While the great name debate raged, close attention was also paid to the building itself, which was partially framed by December of 1890. “Masons are busy on the chimneys, and the work of digging the cellar under the rear extension has begun. With weather like that of the past three days the building will ‘grow’ very perceptibly during the coming week,” the Gazette reported. Even the shingles were newsworthy. “The shingles which are to be used on the new hotel are as handsome a lot as have been seen in town for a long time. They are originally from St. John, N.B. It is calculated that 100,000 will be used on the hotel building.”

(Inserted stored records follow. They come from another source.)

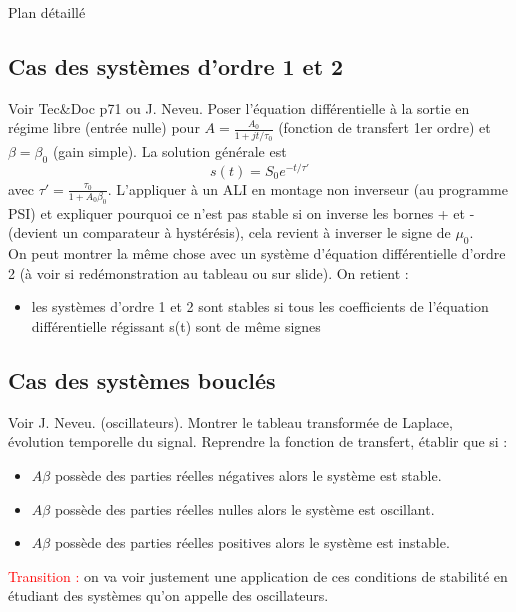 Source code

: \begin{reportBlock}{Plan détaillé}
  \subsection{Cas des systèmes d'ordre 1 et 2}
  Voir Tec\&Doc p71 ou J. Neveu. Poser l'équation différentielle à la sortie en régime libre (entrée nulle) pour $A=\frac{A_0}{1+jt/\tau_0}$  (fonction de transfert 1er ordre) et $\beta=\beta_0$ (gain simple). La solution générale est 
  \begin{equation}
      s(t) = S_0e^{-t/\tau'}
  \end{equation}
  avec $\tau'=\frac{\tau_0}{1+A_0\beta_0}$. L'appliquer à un ALI en montage non inverseur (au programme PSI) et expliquer pourquoi ce n'est pas stable si on inverse les bornes + et - (devient un comparateur à hystérésis), cela revient à inverser le signe de $\mu_0$.\\
  On peut montrer la même chose avec un système d'équation différentielle d'ordre 2 (à voir si redémonstration au tableau ou sur slide). On retient :
  \begin{itemize}
      \item les systèmes d'ordre 1 et 2 sont stables si tous les coefficients de l'équation différentielle régissant s(t) sont de même signes
  \end{itemize}

  \subsection{Cas des systèmes bouclés}
  Voir J. Neveu. (oscillateurs). Montrer le tableau transformée de Laplace, évolution temporelle du signal. Reprendre la fonction de transfert, établir que si :
  \begin{itemize}
      \item $A\beta$ possède des parties réelles négatives alors le système est stable.
      \item $A\beta$ possède des parties réelles nulles alors le système est oscillant.
      \item $A\beta$ possède des parties réelles positives alors le système est instable.
  \end{itemize}
  
  \textcolor{red}{Transition :} on va voir justement une application de ces conditions de stabilité en étudiant des systèmes qu'on appelle des oscillateurs. 

\end{reportBlock}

By April the plastering was finished, and a crew from the firm of Hobart & Butler set to finishing the carpentry work. Local workmen followed the carpenters with their brushes and buckets of paint. In May, J. V. Drew of Boston was announced as the Harbor View’s first manager, in part because he had managed the Hotel Naumkeag at Cottage City the season before. The new hotel was furnished in June and readied for its inaugural 1891 season.

“The hotel, naturally, in the last two weeks has been visited by hundreds of our townspeople who are interested and curious as to all the details of furnishings, etc.,” reported the Gazette that July. “In every instance these visitors have been met with that quiet cordiality and courtesy which are characteristics of the model landlord and which will be appreciated the coming summer by the hundreds of guests who will find a home at the Harbor View,” it added hopefully.

When the official grand opening of the Harbor View hotel took place a few weeks after Mr. and Mrs. Elliott were greeted as those first guests in 1891, hundreds of people from across the Island and the mainland attended. By the light of Chinese lanterns hung along the hotel’s long piazzas, they danced into the night. It was, according to the Gazette, an event filled with “princely hospitality.”

It would still take much longer than anyone expected for the new summer economy to fully take hold and lift the fortunes of both the new hotel and old town. In particular, the first dozen years of the Harbor View were like a sea voyage – sometimes smooth, sometimes rough, always interesting.

But for that one night, at least, the whiff of success – both future and past – was in the Edgartown air.